## Directions for this task
From the data below, report how many lines contain the word "with", giving the number and nothing else.

## Exercise input
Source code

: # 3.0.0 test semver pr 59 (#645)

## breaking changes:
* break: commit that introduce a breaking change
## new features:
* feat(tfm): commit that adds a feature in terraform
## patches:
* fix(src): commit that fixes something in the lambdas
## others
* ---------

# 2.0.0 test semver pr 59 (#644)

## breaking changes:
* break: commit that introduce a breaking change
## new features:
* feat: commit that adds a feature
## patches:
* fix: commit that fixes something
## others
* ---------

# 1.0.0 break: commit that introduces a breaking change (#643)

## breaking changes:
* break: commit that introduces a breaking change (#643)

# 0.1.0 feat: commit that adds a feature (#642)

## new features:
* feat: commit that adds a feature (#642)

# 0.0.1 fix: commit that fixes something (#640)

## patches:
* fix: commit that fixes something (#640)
...
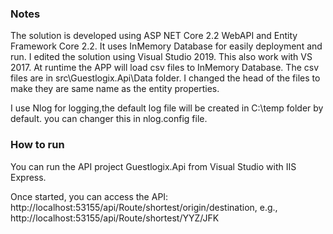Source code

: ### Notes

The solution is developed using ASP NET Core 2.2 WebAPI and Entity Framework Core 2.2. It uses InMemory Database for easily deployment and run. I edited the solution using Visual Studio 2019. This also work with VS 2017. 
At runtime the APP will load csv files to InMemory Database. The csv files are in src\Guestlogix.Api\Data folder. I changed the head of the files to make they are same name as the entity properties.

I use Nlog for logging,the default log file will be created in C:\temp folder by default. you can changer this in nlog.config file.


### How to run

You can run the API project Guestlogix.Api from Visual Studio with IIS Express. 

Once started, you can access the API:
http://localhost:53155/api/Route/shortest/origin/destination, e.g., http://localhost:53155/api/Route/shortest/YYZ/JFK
...
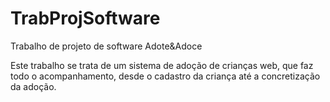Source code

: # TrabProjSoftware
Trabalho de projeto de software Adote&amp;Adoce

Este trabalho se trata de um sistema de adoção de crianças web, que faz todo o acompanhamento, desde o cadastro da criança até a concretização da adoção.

## Solved problem
2